Mergers and acquisitions (M&A) are ripe for a comeback. But the costs behind such a move may still prove prohibitive. However, one recent and potentially pivotal court case – the First-Tier Tribunal decision that airports operator BAA can claim back from HM Revenue & Customs (HMRC) the VAT it incurred on the cost of its acquisition by Spanish rival Ferrovial – may prove one way to lessen the impact and facilitate more deals.
In BAA’s case, the takeover was carried out by Ferrovial through a newly incorporated company which acquired all of BAA incurring acquisition costs of £38m, most of which were fees payable to a bank. This new company registered for VAT on the grounds that its intended business activity would be for “supplies only to other members (within the BAA VAT group) totalling £100,000 annually”, and joined the BAA VAT group within a few months of the takeover. The group then claimed back the £6.7m in VAT incurred on the acquisition costs, which HMRC disputed in the tribunal. But how might the ruling in BAA’s favour – which Peter Mason, head of VAT at CMS Cameron McKenna hailed as “a victory for the taxpayer” – affect other companies now eyeing up potential acquisition targets?
What happened in the BAA case isn’t entirely uncommon, according to Alan Sinyor, head of VAT at Berwin Leighton Paisner, but it is an extremely difficult area of VAT law.
“Essentially, a new company can buy and hold the shares in the target company, in which case it can’t recover VAT on the acquisition costs from lawyers, accountants and so on, as they’ll relate solely to the share purchase,” Sinyor says. “Or, the new company can make supplies or provide management services to the VAT group – generally, it can recover VAT in this case.”
The question here, he says, is when you have a new company that does both, do you relate the costs to the shares, where you cannot recover VAT, or to the supply of services where you can – or both?
Marc Welby, VAT partner at BDO, cautions that a number of companies have received assessments from HMRC over bid costs – so any company thinking of a takeover by a similar method must structure it carefully.
“If a new company is being formed to mount a bid it should be established as soon as possible before liaising with advisers over the acquisition,” he says. “Typically, by the time advisors’ fees are billed, the bid has been concluded and the new company is registered for VAT and part of the VAT group. However, the new company can’t just passively hold shares.”
With the European Commission looking to change the UK VAT grouping rules, Welby says that if it succeeds, the new rules would “make it even more crucial that the new company should be set up with the intention to actively manage the group it acquires – incurring management fees and so on. That’s more important than even the VAT grouping; if a company incurs VAT on costs, it can only recover them to the extent of its VAT-taxable activity.”

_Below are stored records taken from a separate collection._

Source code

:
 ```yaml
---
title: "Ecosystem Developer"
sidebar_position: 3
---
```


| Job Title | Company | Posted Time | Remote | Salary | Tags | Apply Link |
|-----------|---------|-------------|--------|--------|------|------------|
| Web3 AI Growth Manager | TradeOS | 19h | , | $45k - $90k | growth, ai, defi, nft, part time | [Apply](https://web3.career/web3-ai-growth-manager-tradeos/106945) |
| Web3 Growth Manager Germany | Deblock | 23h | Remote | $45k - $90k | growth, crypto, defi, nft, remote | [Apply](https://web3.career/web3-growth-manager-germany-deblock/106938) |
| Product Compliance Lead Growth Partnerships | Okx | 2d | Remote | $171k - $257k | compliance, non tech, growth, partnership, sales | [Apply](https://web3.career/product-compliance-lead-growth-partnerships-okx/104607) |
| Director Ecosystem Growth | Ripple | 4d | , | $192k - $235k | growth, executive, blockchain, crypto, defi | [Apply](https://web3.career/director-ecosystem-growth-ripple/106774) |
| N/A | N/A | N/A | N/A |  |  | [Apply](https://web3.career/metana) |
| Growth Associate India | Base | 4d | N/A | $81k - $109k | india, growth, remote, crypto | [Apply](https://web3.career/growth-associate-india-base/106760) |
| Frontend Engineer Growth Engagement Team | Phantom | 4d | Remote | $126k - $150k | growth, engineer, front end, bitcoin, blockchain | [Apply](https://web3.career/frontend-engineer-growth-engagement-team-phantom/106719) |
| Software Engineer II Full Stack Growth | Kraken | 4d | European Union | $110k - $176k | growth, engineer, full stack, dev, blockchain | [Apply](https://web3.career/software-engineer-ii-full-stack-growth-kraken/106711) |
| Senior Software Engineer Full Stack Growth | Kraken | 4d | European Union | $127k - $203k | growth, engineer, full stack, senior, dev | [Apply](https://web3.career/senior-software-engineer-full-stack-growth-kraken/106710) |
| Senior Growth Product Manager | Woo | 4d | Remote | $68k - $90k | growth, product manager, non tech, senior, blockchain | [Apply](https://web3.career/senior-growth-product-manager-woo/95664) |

Other implications may rise out of the BAA ruling. While there will not be any knock-on effects for other taxes, Mason explains that in future HMRC may scrutinise the charges levied by banks for their services more carefully. He says, “Even though a bank may call certain transactions ‘advisory’, HMRC could look to see if there is an underlying financing or share purchase transaction in mind. If there is, costs could rise if banks pass on to their customers the irrecoverable VAT on their cost base,” he warns.
But one should not expect the BAA decision to set a precedent as it stands, says Chas Roy-Chowdhury, head of taxation at ACCA. “There is still some way to go. An HMRC appeal could go all the way to the Supreme Court or the European Court of Justice,” he says.

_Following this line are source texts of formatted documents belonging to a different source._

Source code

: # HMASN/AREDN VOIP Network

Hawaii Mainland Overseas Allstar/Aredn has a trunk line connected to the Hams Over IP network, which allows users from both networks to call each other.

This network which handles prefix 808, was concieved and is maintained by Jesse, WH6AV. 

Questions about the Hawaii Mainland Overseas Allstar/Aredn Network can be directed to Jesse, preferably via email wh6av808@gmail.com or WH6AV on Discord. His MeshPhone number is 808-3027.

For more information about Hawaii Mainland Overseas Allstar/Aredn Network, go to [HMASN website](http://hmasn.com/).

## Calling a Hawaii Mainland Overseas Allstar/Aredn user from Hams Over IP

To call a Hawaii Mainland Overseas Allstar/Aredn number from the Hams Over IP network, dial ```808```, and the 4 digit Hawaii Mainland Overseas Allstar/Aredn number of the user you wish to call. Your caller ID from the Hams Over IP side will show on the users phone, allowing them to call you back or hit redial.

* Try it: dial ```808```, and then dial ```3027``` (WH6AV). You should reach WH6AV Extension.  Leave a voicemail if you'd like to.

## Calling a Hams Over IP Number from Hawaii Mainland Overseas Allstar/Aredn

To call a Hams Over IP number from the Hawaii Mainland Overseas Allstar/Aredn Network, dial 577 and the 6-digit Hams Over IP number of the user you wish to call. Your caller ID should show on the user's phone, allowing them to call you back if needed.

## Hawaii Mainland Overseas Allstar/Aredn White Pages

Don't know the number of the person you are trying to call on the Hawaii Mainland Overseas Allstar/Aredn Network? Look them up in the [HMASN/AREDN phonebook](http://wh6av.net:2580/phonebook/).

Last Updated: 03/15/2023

And HMRC has indicated its intention to appeal the tribunal ruling, a move which does not surprise Sinyor who notes that there are valid arguments on both sides. Welby agrees that the case will not necessarily set a precedent for others.
“It’s far too early to tell,” he says. “However, the case is persuasive, and will certainly offer hope to other companies in a similar position.”

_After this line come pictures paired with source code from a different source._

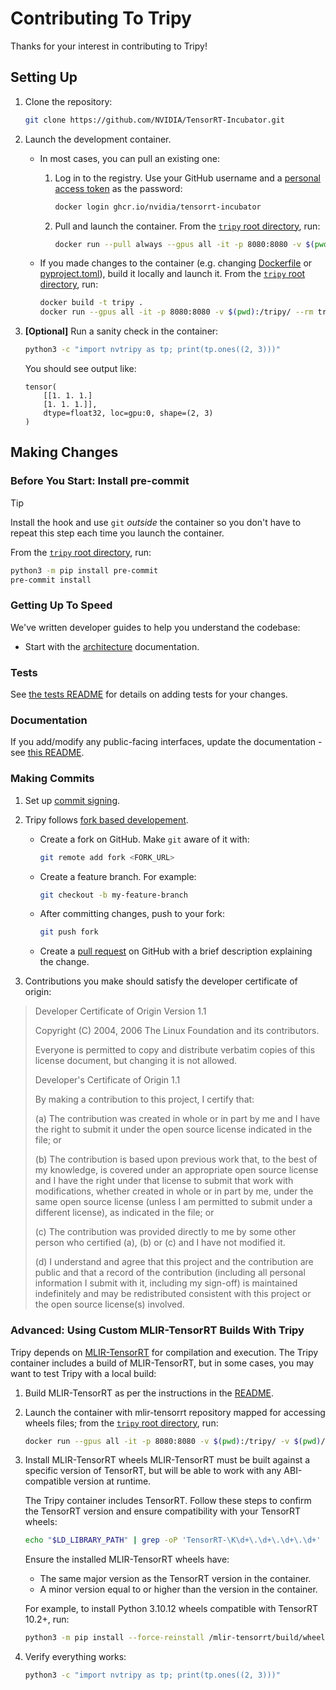 # Contributing To Tripy

Thanks for your interest in contributing to Tripy!

## Setting Up

1. Clone the repository:

    ```bash
    git clone https://github.com/NVIDIA/TensorRT-Incubator.git
    ```

2. Launch the development container.

    -  In most cases, you can pull an existing one:

        1. Log in to the registry. Use your GitHub username and a
            [personal access token](https://docs.github.com/en/packages/working-with-a-github-packages-registry/working-with-the-container-registry#authenticating-to-the-container-registry)
            as the password:

            ```bash
            docker login ghcr.io/nvidia/tensorrt-incubator
            ```

        2. Pull and launch the container. From the [`tripy` root directory](.), run:

            ```bash
            docker run --pull always --gpus all -it -p 8080:8080 -v $(pwd):/tripy/ --rm ghcr.io/nvidia/tensorrt-incubator/tripy
            ```

    - If you made changes to the container
        (e.g. changing [Dockerfile](./Dockerfile) or [pyproject.toml](./pyproject.toml)),
        build it locally and launch it. From the [`tripy` root directory](.), run:

        ```bash
        docker build -t tripy .
        docker run --gpus all -it -p 8080:8080 -v $(pwd):/tripy/ --rm tripy:latest
        ```

3. **[Optional]** Run a sanity check in the container:

    ```bash
    python3 -c "import nvtripy as tp; print(tp.ones((2, 3)))"
    ```

    You should see output like:
    ```
    tensor(
        [[1. 1. 1.]
        [1. 1. 1.]],
        dtype=float32, loc=gpu:0, shape=(2, 3)
    )
    ```

## Making Changes

### Before You Start: Install pre-commit

> [!TIP]
> Install the hook and use `git` *outside* the container
> so you don't have to repeat this step each time you launch the container.

From the [`tripy` root directory](.), run:
```bash
python3 -m pip install pre-commit
pre-commit install
```

### Getting Up To Speed

We've written developer guides to help you understand the codebase:

- Start with the
    [architecture](https://nvidia.github.io/TensorRT-Incubator/post0_developer_guides/architecture.html)
    documentation.


### Tests

See [the tests README](./tests/README.md) for details on adding tests for your changes.

### Documentation

If you add/modify any public-facing interfaces, update the documentation - see [this README](./docs/README.md).


### Making Commits

1. Set up
    [commit signing](https://docs.github.com/en/authentication/managing-commit-signature-verification/about-commit-signature-verification#ssh-commit-signature-verification).

2. Tripy follows [fork based developement](https://docs.github.com/en/pull-requests/collaborating-with-pull-requests/working-with-forks/fork-a-repo).
    - Create a fork on GitHub. Make `git` aware of it with:

        ```bash
        git remote add fork <FORK_URL>
        ```

    - Create a feature branch. For example:

        ```bash
        git checkout -b my-feature-branch
        ```

    - After committing changes, push to your fork:

        ```bash
        git push fork
        ```

    - Create a
        [pull request](https://docs.github.com/en/pull-requests/collaborating-with-pull-requests/proposing-changes-to-your-work-with-pull-requests/creating-a-pull-request)
        on GitHub with a brief description explaining the change.

3. Contributions you make should satisfy the developer certificate of origin:

> Developer Certificate of Origin
>	Version 1.1
>
>	Copyright (C) 2004, 2006 The Linux Foundation and its contributors.
>
>	Everyone is permitted to copy and distribute verbatim copies of this
>	license document, but changing it is not allowed.
>
>
>	Developer's Certificate of Origin 1.1
>
>	By making a contribution to this project, I certify that:
>
>	(a) The contribution was created in whole or in part by me and I
>		have the right to submit it under the open source license
>		indicated in the file; or
>
>	(b) The contribution is based upon previous work that, to the best
>		of my knowledge, is covered under an appropriate open source
>		license and I have the right under that license to submit that
>		work with modifications, whether created in whole or in part
>		by me, under the same open source license (unless I am
>		permitted to submit under a different license), as indicated
>		in the file; or
>
>	(c) The contribution was provided directly to me by some other
>		person who certified (a), (b) or (c) and I have not modified
>		it.
>
>	(d) I understand and agree that this project and the contribution
>		are public and that a record of the contribution (including all
>		personal information I submit with it, including my sign-off) is
>		maintained indefinitely and may be redistributed consistent with
>		this project or the open source license(s) involved.


### Advanced: Using Custom MLIR-TensorRT Builds With Tripy

Tripy depends on [MLIR-TensorRT](../mlir-tensorrt/README.md) for compilation and execution.
The Tripy container includes a build of MLIR-TensorRT, but in some cases, you may want to test Tripy with a local build:

1. Build MLIR-TensorRT as per the instructions in the [README](../mlir-tensorrt/README.md).

2. Launch the container with mlir-tensorrt repository mapped for accessing wheels files; from the [`tripy` root directory](.), run:
    ```bash
    docker run --gpus all -it -p 8080:8080 -v $(pwd):/tripy/ -v $(pwd)/../mlir-tensorrt:/mlir-tensorrt  --rm tripy:latest
    ```

3. Install MLIR-TensorRT wheels
    MLIR-TensorRT must be built against a specific version of TensorRT, but will be able
    to work with any ABI-compatible version at runtime.

    The Tripy container includes TensorRT. Follow these steps to confirm
    the TensorRT version and ensure compatibility with your TensorRT wheels:

    ```bash
    echo "$LD_LIBRARY_PATH" | grep -oP 'TensorRT-\K\d+\.\d+\.\d+\.\d+'
    ```

    Ensure the installed MLIR-TensorRT wheels have:
    * The same major version as the TensorRT version in the container.
    * A minor version equal to or higher than the version in the container.

    For example, to install Python 3.10.12 wheels compatible with TensorRT 10.2+, run:
    ```bash
    python3 -m pip install --force-reinstall /mlir-tensorrt/build/wheels/python3.10.12/trt102/**/*.whl
    ```

4. Verify everything works:
    ```bash
    python3 -c "import nvtripy as tp; print(tp.ones((2, 3)))"
    ```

But with the current tribunal ruling pointing the way for recovery of VAT on takeover costs, could companies be encouraged to put their M&A plans firmly back on track as a result? CMS Cameron McKenna’s Mason doesn’t think so.
“The driver for M&A deals is commercial, not tax,” he says. “The tax treatment may be a factor but it is usually the tail and not the dog, unless the tax burden is so high that businesses decide to relocate.”
Welby concurs. “Tax recovery is less likely to be an encouragement to undertake a deal – the weakness of the pound is much more attractive for foreign takeovers of UK companies, which are now substantially cheaper than two years ago,” he says.
But Roy-Chowdhury believes there must be some benefit. “The ruling wasn’t ground-breaking, but it will be a mild shot in the arm for the M&A market,” he says. “Tax recovery wouldn’t be a primary motive for companies to make an acquisition but any reduction in the cost of acquisition is good.”